### DIRECTIONS
Begin at the line containing "CircleChevronsDown.svelte" in the data below and go on through the line containing "CircleLetterC.svelte", repeating each line exactly; include both ends and no other line.

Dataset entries
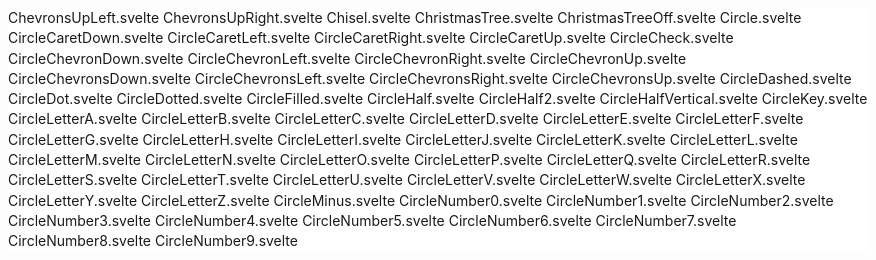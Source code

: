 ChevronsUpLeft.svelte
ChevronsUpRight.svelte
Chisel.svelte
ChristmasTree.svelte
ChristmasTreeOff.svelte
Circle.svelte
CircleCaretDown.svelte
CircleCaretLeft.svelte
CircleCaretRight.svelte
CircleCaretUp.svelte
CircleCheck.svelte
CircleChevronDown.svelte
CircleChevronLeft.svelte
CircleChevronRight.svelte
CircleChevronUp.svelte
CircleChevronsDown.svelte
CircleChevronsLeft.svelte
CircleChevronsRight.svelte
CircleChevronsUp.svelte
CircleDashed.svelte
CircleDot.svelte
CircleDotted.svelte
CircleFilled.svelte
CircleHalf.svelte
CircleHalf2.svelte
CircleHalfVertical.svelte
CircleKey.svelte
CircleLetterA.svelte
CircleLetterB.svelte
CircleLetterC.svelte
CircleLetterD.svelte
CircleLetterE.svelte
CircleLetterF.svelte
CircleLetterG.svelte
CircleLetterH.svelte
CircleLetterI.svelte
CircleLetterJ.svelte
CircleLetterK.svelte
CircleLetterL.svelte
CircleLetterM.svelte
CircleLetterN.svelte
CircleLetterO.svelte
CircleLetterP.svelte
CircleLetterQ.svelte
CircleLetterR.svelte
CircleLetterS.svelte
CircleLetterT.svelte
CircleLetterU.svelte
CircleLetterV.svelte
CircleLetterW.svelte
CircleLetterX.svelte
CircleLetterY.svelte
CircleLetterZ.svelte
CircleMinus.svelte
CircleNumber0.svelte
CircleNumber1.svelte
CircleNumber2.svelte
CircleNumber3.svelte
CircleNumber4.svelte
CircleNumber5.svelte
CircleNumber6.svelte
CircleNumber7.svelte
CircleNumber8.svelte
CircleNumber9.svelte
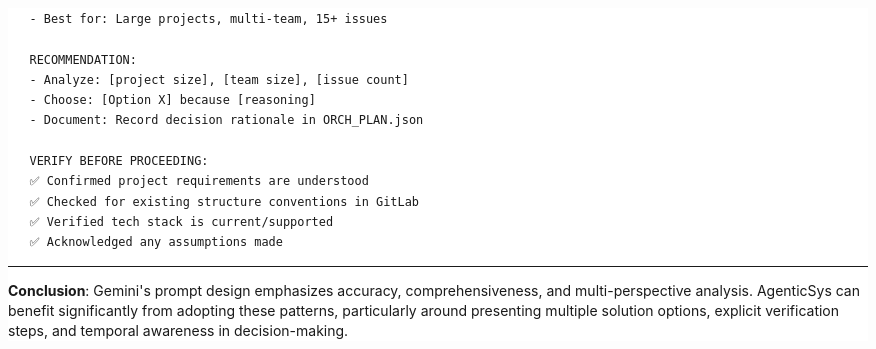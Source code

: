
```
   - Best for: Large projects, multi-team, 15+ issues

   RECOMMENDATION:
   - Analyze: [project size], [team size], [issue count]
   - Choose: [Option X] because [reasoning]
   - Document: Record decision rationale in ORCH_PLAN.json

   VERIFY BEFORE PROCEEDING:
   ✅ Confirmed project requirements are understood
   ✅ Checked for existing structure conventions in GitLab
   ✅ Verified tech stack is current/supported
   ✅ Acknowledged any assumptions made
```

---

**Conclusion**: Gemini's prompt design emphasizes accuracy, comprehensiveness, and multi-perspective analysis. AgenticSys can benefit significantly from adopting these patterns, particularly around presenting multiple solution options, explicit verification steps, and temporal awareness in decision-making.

--

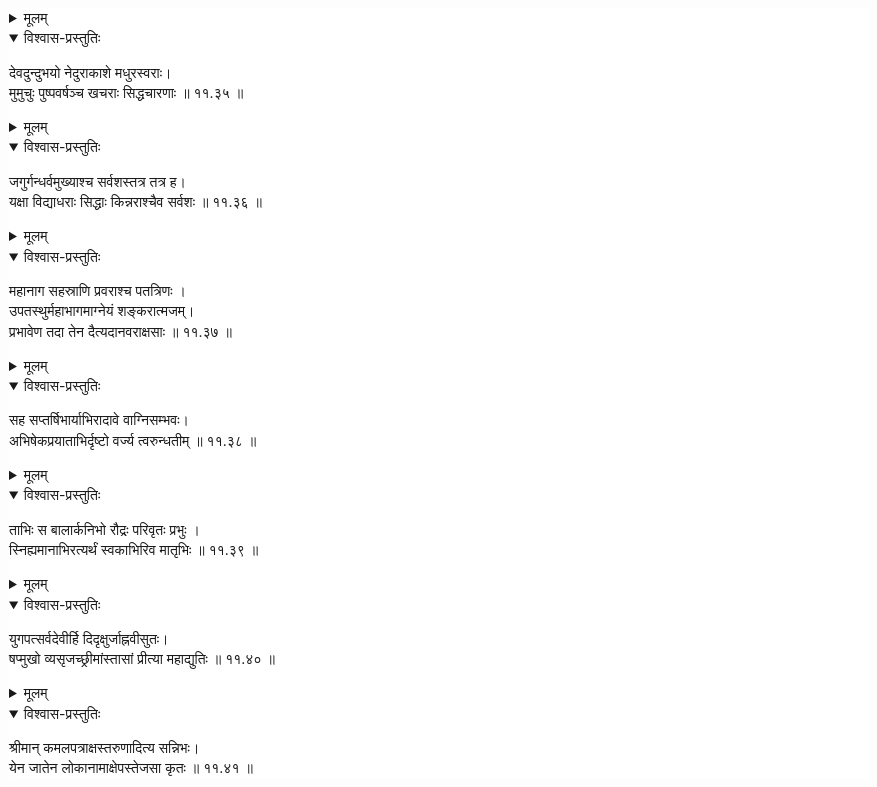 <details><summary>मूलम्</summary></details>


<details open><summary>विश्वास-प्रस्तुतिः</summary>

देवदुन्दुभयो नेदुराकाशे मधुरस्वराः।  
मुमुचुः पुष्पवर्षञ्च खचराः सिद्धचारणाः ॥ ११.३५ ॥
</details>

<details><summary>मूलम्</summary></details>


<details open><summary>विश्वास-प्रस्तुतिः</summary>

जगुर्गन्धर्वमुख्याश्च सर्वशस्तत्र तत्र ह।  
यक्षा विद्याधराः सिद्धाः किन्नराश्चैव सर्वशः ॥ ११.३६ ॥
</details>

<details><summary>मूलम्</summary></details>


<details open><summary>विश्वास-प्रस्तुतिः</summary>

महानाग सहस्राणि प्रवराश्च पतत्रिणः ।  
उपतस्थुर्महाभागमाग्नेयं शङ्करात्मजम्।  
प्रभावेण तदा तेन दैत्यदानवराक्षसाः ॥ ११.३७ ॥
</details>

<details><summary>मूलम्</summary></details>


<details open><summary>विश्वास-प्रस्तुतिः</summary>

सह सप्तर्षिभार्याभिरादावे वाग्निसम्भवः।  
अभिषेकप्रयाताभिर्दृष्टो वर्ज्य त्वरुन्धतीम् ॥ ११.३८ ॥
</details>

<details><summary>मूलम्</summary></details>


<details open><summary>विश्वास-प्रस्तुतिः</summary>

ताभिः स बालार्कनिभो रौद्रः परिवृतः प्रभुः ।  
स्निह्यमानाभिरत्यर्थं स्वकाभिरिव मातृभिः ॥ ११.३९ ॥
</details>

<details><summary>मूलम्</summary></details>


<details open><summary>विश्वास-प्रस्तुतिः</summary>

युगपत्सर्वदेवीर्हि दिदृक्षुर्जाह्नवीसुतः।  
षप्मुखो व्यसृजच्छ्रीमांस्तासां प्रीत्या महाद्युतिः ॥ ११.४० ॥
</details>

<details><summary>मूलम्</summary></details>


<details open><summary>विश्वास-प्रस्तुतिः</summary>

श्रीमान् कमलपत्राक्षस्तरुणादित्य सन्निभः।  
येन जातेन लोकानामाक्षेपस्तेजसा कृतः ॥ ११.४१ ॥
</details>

### EXERCISE RESULT
CircleChevronsDown.svelte
CircleChevronsLeft.svelte
CircleChevronsRight.svelte
CircleChevronsUp.svelte
CircleDashed.svelte
CircleDot.svelte
CircleDotted.svelte
CircleFilled.svelte
CircleHalf.svelte
CircleHalf2.svelte
CircleHalfVertical.svelte
CircleKey.svelte
CircleLetterA.svelte
CircleLetterB.svelte
CircleLetterC.svelte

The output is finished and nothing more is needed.